Some queues require the consumers to track the last message ID successfully processed, and send that back to the queue when asking for the next set of messages. Others keep track of each consumer’s position internally, adjusting it when the consumer acknowledges a previously-read message (or set of messages) as successfully processed. Either way, the queue ensures that every message is eventually delivered.

Most queue servers support the creation of multiple distinct queues within the same server, often referred to as topics, which allow you to segment messages into different logical streams. For example, you might define one topic for new account signups, and a different topic for password resets. Consumers can read messages from their relevant stream and ignore the others.

Topology

Most queues will allow you to connect multiple consumers to a single queue. How the queue behaves in this scenario depends on the topology you configure for the queue, which ultimately depends on what you’re trying to accomplish.

In some cases you will want each consumer to see the same set of messages, which is known as a broadcast topology. It looks like this:

Broadcast topology is appropriate when you have different consumers doing different things in response to the same stream of messages. For example, a new account message might be processed by the aforementioned address verification email consumer, as well as a consumer that sends a similar verification SMS to the provided mobile number, as well as a consumer that posts a congratulations message your team’s internal Slack workspace. Each consumer needs to see all of the messages, so each message is broadcast to all consumers.

In other cases, you might want to configure the queue so that the multiple consumers share the workload. This is akin to how a load balancer distributes requests among a set of API server instances. If your system is producing messages faster than a single consumer can process them, you can run multiple instances of that consumer and configure the queue to distribute the messages among the set of consumers. This is often referred to as a work queue topology, and it looks like this:

Work queues allow you to scale up and down the set of consumer instances to keep up with the pace of messages being produced, similar to how one scales up and down the number of API servers behind a load balancer to keep up with the request load. If your system gets a sudden rush of traffic, producing more messages than usual, you can simply spin up a few more consumer instances until you drain the backlog.

The more powerful queue servers can actually support both patterns at the same time: multiple logically distinct consumers see all the same messages (broadcast), but each of those logically distinct consumers can have multiple instances running to share the workload (work queue).

Handling Errors

So far we’ve discussed how queues operate when everything goes right, but what happens when a consumer fails to process a message successfully? What if the consumer has a bug that causes it to throw an exception or crash every time it tries to process a particular message?

By default, the queue will just try to redeliver this poison pill message to the consumer every time it asks for new messages, and the consumer will fail to make progress. As the producer continues to publish new messages, they just accumulate, creating a large backlog that eventually fills the space available to the queue. At that point the queue will start rejecting new messages from the producer, causing errors with your API servers.

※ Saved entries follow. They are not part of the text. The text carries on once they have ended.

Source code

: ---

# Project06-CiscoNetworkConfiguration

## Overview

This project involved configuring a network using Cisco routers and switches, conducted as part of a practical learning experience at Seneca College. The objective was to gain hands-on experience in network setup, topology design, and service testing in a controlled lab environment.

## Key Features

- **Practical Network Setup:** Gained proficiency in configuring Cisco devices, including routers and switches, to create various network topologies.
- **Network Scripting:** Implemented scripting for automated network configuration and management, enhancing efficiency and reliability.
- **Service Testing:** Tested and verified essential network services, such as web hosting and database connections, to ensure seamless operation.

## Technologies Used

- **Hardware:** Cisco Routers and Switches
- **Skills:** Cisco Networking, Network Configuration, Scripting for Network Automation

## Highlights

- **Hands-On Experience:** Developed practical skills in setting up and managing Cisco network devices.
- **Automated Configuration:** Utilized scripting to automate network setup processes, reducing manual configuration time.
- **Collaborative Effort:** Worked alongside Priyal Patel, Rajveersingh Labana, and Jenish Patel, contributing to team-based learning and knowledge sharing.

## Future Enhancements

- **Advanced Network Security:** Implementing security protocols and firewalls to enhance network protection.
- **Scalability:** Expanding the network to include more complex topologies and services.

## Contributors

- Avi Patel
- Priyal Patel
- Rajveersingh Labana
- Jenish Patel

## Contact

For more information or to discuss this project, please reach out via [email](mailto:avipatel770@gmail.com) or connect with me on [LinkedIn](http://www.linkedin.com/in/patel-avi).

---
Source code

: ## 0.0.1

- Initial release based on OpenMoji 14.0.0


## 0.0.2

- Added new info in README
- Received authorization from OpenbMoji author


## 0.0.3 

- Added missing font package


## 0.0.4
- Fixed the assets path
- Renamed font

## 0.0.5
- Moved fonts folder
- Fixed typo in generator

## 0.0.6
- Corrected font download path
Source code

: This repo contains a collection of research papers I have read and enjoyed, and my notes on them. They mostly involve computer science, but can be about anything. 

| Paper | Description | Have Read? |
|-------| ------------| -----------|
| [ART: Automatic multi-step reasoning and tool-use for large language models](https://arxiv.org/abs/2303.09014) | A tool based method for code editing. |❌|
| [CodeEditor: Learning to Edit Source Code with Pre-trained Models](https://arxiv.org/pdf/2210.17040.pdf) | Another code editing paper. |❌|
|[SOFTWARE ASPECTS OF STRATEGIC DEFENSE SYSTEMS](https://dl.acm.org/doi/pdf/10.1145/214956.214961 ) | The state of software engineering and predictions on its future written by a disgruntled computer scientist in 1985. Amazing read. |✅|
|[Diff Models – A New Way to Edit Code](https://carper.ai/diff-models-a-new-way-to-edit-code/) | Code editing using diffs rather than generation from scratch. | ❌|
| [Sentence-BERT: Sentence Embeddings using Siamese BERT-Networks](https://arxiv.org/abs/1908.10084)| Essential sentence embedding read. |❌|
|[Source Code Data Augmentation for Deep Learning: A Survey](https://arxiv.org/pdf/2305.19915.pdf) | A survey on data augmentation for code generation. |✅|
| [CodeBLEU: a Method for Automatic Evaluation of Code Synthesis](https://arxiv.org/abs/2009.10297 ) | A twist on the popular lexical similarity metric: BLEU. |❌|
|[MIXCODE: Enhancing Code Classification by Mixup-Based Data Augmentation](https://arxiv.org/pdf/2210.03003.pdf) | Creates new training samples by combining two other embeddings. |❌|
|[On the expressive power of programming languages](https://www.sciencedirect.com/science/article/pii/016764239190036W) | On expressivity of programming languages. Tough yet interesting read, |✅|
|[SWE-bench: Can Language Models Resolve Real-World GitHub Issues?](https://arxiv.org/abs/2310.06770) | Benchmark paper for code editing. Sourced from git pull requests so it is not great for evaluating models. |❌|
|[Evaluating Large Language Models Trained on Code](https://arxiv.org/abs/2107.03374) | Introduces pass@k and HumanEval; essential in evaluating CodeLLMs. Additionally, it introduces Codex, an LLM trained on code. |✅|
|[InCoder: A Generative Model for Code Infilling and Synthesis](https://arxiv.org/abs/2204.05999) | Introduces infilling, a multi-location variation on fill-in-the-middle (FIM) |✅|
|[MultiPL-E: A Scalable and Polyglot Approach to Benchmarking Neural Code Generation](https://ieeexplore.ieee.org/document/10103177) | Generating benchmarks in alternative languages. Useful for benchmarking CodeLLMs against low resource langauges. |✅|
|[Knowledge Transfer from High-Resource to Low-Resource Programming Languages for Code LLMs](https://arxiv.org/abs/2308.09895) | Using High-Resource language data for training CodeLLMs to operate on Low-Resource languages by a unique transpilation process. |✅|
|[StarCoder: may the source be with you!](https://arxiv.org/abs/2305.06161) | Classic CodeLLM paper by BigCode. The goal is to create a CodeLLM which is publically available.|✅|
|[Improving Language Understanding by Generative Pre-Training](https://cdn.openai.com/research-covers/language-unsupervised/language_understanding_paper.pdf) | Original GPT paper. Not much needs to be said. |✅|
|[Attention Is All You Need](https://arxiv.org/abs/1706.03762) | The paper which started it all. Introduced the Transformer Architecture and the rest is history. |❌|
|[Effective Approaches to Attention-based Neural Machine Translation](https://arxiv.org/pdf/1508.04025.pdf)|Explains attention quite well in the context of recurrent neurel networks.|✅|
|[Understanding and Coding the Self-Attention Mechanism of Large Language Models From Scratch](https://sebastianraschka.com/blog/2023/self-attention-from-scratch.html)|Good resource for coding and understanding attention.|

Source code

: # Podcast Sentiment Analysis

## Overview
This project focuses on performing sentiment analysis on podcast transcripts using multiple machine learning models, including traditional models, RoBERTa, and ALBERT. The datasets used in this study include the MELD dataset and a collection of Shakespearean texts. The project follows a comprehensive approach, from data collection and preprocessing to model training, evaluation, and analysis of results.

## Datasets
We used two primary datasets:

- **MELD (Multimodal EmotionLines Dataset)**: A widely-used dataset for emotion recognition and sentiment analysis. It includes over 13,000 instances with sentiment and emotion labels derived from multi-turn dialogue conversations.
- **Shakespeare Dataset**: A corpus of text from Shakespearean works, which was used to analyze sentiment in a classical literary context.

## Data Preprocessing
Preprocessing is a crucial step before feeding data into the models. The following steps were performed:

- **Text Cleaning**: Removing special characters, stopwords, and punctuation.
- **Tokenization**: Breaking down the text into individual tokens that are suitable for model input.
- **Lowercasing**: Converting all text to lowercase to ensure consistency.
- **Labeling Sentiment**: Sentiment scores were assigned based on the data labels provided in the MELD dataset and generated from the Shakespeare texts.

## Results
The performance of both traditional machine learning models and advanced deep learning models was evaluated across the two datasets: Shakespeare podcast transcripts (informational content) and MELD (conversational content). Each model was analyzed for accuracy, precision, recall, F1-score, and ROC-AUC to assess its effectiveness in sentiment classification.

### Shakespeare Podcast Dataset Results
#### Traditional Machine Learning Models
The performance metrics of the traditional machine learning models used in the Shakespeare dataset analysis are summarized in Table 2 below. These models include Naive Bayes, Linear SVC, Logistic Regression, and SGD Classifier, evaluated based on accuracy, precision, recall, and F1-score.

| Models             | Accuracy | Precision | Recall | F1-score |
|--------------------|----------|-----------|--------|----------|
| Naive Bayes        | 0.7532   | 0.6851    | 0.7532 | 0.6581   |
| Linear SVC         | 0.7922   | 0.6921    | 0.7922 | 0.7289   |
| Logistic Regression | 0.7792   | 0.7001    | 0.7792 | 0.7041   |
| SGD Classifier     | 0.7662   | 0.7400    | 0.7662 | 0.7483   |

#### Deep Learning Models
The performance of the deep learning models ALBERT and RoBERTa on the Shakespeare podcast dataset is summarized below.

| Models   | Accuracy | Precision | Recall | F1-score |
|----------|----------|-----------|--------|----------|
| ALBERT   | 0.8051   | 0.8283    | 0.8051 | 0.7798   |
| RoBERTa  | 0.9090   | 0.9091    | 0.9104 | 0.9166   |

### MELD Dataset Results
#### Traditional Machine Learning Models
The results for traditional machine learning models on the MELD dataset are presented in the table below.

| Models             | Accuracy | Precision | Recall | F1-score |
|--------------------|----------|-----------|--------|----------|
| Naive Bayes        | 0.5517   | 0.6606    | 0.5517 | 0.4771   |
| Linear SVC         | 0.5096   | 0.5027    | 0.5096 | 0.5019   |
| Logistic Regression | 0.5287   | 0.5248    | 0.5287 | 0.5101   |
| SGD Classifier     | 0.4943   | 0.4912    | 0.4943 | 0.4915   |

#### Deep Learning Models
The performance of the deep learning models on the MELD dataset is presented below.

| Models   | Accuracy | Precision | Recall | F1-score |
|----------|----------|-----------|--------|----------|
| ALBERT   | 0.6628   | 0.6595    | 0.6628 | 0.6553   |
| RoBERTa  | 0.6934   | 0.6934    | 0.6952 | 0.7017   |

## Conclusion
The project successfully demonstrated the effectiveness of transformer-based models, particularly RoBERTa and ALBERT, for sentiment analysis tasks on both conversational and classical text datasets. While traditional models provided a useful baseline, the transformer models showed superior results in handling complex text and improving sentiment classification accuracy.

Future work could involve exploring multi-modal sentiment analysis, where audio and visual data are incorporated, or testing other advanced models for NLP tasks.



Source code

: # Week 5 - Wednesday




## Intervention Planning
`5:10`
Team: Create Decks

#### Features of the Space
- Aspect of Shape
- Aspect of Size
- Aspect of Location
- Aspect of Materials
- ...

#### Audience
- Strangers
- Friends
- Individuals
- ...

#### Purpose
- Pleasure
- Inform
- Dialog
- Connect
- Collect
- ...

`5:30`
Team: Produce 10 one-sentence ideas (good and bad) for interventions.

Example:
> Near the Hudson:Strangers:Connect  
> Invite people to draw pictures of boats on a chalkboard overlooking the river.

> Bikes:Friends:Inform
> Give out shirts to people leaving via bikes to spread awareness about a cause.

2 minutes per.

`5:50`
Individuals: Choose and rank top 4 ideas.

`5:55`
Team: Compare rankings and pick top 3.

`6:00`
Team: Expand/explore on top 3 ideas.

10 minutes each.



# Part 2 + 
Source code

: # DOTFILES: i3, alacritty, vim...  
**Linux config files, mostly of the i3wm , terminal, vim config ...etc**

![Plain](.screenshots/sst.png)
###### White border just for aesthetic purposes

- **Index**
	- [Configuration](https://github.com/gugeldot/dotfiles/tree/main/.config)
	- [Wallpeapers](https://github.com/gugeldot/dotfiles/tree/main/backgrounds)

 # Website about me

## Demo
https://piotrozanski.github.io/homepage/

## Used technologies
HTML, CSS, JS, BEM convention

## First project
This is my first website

We typically avoid this scenario by configuring the queue to retry delivery a fixed number of times, and if it continues to fail, move the unprocessed message to a different queue, known as the dead letter queue. This is just a queue, like any other, but it is reserved for messages that were never processed successfully.

Once you fix the bug in the consumer that caused the message processing failure, you can move all the messages accumulated in the dead letter queue back into the main queue. The newly-fixed consumer will naturally receive and process them as if they had just been published, and no messages will be lost!